Reproduce the data exactly, leaving nothing out.
----- Available data
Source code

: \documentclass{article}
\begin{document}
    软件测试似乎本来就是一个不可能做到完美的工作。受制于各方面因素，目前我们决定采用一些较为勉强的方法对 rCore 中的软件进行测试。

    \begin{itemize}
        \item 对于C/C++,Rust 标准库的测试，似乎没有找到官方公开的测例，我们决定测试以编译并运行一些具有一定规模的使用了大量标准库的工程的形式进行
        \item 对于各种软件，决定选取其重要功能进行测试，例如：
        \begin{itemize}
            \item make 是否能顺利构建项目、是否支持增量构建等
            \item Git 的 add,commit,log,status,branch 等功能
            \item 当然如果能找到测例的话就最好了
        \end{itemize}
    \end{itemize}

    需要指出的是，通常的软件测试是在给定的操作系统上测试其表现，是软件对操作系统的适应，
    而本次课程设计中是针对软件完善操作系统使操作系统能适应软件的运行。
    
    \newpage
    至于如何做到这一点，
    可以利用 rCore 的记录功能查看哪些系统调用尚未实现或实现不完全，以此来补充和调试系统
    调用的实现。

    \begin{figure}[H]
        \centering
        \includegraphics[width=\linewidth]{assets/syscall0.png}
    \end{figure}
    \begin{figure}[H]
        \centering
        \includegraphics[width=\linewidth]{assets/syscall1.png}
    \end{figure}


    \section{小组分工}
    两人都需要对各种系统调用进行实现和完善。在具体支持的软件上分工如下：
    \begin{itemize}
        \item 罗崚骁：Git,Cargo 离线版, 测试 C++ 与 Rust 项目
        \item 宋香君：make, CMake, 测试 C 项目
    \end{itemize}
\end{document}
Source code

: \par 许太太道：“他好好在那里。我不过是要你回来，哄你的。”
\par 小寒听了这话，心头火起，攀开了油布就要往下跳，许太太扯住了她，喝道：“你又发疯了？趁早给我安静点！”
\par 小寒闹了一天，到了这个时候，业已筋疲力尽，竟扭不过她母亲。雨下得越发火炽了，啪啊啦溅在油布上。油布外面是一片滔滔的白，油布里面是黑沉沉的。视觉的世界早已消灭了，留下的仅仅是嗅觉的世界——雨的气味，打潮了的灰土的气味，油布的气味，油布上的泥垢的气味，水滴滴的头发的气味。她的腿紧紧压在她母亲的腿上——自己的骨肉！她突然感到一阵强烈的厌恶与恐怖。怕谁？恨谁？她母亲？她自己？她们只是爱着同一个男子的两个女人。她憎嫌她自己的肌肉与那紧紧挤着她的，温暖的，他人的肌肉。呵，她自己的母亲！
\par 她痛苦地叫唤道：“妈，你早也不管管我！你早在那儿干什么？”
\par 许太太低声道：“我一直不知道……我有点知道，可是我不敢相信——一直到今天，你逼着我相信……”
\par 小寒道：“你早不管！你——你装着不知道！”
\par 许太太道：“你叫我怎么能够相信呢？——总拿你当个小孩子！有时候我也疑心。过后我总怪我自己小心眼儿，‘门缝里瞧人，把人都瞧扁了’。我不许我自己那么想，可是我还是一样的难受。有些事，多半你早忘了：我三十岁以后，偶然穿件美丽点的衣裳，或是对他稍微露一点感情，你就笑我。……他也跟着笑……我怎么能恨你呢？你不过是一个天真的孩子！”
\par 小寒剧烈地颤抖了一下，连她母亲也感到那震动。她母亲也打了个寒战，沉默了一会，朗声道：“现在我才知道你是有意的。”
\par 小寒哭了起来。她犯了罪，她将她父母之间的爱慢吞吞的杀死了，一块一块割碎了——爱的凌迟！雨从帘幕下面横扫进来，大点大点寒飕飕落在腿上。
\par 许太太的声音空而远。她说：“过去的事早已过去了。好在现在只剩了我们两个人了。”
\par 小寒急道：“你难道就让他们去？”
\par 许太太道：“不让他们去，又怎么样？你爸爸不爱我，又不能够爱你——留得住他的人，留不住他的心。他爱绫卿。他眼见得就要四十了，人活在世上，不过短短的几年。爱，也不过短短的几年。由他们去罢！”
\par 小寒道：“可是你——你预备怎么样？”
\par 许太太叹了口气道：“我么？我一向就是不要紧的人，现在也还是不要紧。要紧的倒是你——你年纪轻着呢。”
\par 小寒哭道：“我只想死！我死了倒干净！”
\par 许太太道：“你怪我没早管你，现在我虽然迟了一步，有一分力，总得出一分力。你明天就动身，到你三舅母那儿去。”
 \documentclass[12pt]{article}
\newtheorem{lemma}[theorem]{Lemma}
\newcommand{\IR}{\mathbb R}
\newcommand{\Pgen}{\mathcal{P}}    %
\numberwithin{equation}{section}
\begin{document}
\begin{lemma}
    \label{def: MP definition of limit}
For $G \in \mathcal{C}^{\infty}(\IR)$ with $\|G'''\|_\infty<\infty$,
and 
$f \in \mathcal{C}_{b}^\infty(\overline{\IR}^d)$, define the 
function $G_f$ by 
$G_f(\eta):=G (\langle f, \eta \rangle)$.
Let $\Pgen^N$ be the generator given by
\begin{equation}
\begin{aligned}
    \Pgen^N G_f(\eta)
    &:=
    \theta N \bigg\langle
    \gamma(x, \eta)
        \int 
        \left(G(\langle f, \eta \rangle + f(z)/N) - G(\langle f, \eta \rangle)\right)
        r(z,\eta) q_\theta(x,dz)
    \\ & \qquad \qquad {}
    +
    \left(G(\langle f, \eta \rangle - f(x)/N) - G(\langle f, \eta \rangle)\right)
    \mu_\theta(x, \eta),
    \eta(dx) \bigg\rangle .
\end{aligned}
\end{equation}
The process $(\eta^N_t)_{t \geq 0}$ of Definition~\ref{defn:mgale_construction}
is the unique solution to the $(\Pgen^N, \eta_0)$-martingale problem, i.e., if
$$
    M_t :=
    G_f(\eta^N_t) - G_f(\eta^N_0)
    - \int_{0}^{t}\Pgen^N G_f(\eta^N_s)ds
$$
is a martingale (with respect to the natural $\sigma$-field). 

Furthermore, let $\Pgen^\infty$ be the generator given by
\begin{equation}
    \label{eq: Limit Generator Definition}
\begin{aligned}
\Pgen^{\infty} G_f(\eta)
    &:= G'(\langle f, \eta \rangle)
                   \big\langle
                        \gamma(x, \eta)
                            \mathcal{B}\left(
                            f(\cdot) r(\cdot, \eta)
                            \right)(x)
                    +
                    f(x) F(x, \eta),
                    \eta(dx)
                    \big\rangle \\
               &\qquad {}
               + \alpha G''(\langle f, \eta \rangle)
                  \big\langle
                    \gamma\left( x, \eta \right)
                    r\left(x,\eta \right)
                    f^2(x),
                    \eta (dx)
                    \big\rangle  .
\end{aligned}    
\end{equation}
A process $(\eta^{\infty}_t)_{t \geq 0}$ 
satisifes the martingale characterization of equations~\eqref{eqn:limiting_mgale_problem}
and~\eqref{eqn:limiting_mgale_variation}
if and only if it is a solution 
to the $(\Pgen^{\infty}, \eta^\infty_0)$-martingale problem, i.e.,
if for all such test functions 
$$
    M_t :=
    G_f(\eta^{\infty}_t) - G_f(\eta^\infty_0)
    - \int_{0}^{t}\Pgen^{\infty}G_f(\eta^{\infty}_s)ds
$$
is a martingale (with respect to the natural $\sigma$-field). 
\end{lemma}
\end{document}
----------
[Your response]
Source code

: \documentclass{article}
\begin{document}
    软件测试似乎本来就是一个不可能做到完美的工作。受制于各方面因素，目前我们决定采用一些较为勉强的方法对 rCore 中的软件进行测试。

    \begin{itemize}
        \item 对于C/C++,Rust 标准库的测试，似乎没有找到官方公开的测例，我们决定测试以编译并运行一些具有一定规模的使用了大量标准库的工程的形式进行
        \item 对于各种软件，决定选取其重要功能进行测试，例如：
        \begin{itemize}
            \item make 是否能顺利构建项目、是否支持增量构建等
            \item Git 的 add,commit,log,status,branch 等功能
            \item 当然如果能找到测例的话就最好了
        \end{itemize}
    \end{itemize}

    需要指出的是，通常的软件测试是在给定的操作系统上测试其表现，是软件对操作系统的适应，
    而本次课程设计中是针对软件完善操作系统使操作系统能适应软件的运行。
    
    \newpage
    至于如何做到这一点，
    可以利用 rCore 的记录功能查看哪些系统调用尚未实现或实现不完全，以此来补充和调试系统
    调用的实现。

    \begin{figure}[H]
        \centering
        \includegraphics[width=\linewidth]{assets/syscall0.png}
    \end{figure}
    \begin{figure}[H]
        \centering
        \includegraphics[width=\linewidth]{assets/syscall1.png}
    \end{figure}


    \section{小组分工}
    两人都需要对各种系统调用进行实现和完善。在具体支持的软件上分工如下：
    \begin{itemize}
        \item 罗崚骁：Git,Cargo 离线版, 测试 C++ 与 Rust 项目
        \item 宋香君：make, CMake, 测试 C 项目
    \end{itemize}
\end{document}
Source code

: \par 许太太道：“他好好在那里。我不过是要你回来，哄你的。”
\par 小寒听了这话，心头火起，攀开了油布就要往下跳，许太太扯住了她，喝道：“你又发疯了？趁早给我安静点！”
\par 小寒闹了一天，到了这个时候，业已筋疲力尽，竟扭不过她母亲。雨下得越发火炽了，啪啊啦溅在油布上。油布外面是一片滔滔的白，油布里面是黑沉沉的。视觉的世界早已消灭了，留下的仅仅是嗅觉的世界——雨的气味，打潮了的灰土的气味，油布的气味，油布上的泥垢的气味，水滴滴的头发的气味。她的腿紧紧压在她母亲的腿上——自己的骨肉！她突然感到一阵强烈的厌恶与恐怖。怕谁？恨谁？她母亲？她自己？她们只是爱着同一个男子的两个女人。她憎嫌她自己的肌肉与那紧紧挤着她的，温暖的，他人的肌肉。呵，她自己的母亲！
\par 她痛苦地叫唤道：“妈，你早也不管管我！你早在那儿干什么？”
\par 许太太低声道：“我一直不知道……我有点知道，可是我不敢相信——一直到今天，你逼着我相信……”
\par 小寒道：“你早不管！你——你装着不知道！”
\par 许太太道：“你叫我怎么能够相信呢？——总拿你当个小孩子！有时候我也疑心。过后我总怪我自己小心眼儿，‘门缝里瞧人，把人都瞧扁了’。我不许我自己那么想，可是我还是一样的难受。有些事，多半你早忘了：我三十岁以后，偶然穿件美丽点的衣裳，或是对他稍微露一点感情，你就笑我。……他也跟着笑……我怎么能恨你呢？你不过是一个天真的孩子！”
\par 小寒剧烈地颤抖了一下，连她母亲也感到那震动。她母亲也打了个寒战，沉默了一会，朗声道：“现在我才知道你是有意的。”
\par 小寒哭了起来。她犯了罪，她将她父母之间的爱慢吞吞的杀死了，一块一块割碎了——爱的凌迟！雨从帘幕下面横扫进来，大点大点寒飕飕落在腿上。
\par 许太太的声音空而远。她说：“过去的事早已过去了。好在现在只剩了我们两个人了。”
\par 小寒急道：“你难道就让他们去？”
\par 许太太道：“不让他们去，又怎么样？你爸爸不爱我，又不能够爱你——留得住他的人，留不住他的心。他爱绫卿。他眼见得就要四十了，人活在世上，不过短短的几年。爱，也不过短短的几年。由他们去罢！”
\par 小寒道：“可是你——你预备怎么样？”
\par 许太太叹了口气道：“我么？我一向就是不要紧的人，现在也还是不要紧。要紧的倒是你——你年纪轻着呢。”
\par 小寒哭道：“我只想死！我死了倒干净！”
\par 许太太道：“你怪我没早管你，现在我虽然迟了一步，有一分力，总得出一分力。你明天就动身，到你三舅母那儿去。”
 \documentclass[12pt]{article}
\newtheorem{lemma}[theorem]{Lemma}
\newcommand{\IR}{\mathbb R}
\newcommand{\Pgen}{\mathcal{P}}    %
\numberwithin{equation}{section}
\begin{document}
\begin{lemma}
    \label{def: MP definition of limit}
For $G \in \mathcal{C}^{\infty}(\IR)$ with $\|G'''\|_\infty<\infty$,
and 
$f \in \mathcal{C}_{b}^\infty(\overline{\IR}^d)$, define the 
function $G_f$ by 
$G_f(\eta):=G (\langle f, \eta \rangle)$.
Let $\Pgen^N$ be the generator given by
\begin{equation}
\begin{aligned}
    \Pgen^N G_f(\eta)
    &:=
    \theta N \bigg\langle
    \gamma(x, \eta)
        \int 
        \left(G(\langle f, \eta \rangle + f(z)/N) - G(\langle f, \eta \rangle)\right)
        r(z,\eta) q_\theta(x,dz)
    \\ & \qquad \qquad {}
    +
    \left(G(\langle f, \eta \rangle - f(x)/N) - G(\langle f, \eta \rangle)\right)
    \mu_\theta(x, \eta),
    \eta(dx) \bigg\rangle .
\end{aligned}
\end{equation}
The process $(\eta^N_t)_{t \geq 0}$ of Definition~\ref{defn:mgale_construction}
is the unique solution to the $(\Pgen^N, \eta_0)$-martingale problem, i.e., if
$$
    M_t :=
    G_f(\eta^N_t) - G_f(\eta^N_0)
    - \int_{0}^{t}\Pgen^N G_f(\eta^N_s)ds
$$
is a martingale (with respect to the natural $\sigma$-field). 

Furthermore, let $\Pgen^\infty$ be the generator given by
\begin{equation}
    \label{eq: Limit Generator Definition}
\begin{aligned}
\Pgen^{\infty} G_f(\eta)
    &:= G'(\langle f, \eta \rangle)
                   \big\langle
                        \gamma(x, \eta)
                            \mathcal{B}\left(
                            f(\cdot) r(\cdot, \eta)
                            \right)(x)
                    +
                    f(x) F(x, \eta),
                    \eta(dx)
                    \big\rangle \\
               &\qquad {}
               + \alpha G''(\langle f, \eta \rangle)
                  \big\langle
                    \gamma\left( x, \eta \right)
                    r\left(x,\eta \right)
                    f^2(x),
                    \eta (dx)
                    \big\rangle  .
\end{aligned}    
\end{equation}
A process $(\eta^{\infty}_t)_{t \geq 0}$ 
satisifes the martingale characterization of equations~\eqref{eqn:limiting_mgale_problem}
and~\eqref{eqn:limiting_mgale_variation}
if and only if it is a solution 
to the $(\Pgen^{\infty}, \eta^\infty_0)$-martingale problem, i.e.,
if for all such test functions 
$$
    M_t :=
    G_f(\eta^{\infty}_t) - G_f(\eta^\infty_0)
    - \int_{0}^{t}\Pgen^{\infty}G_f(\eta^{\infty}_s)ds
$$
is a martingale (with respect to the natural $\sigma$-field). 
\end{lemma}
\end{document}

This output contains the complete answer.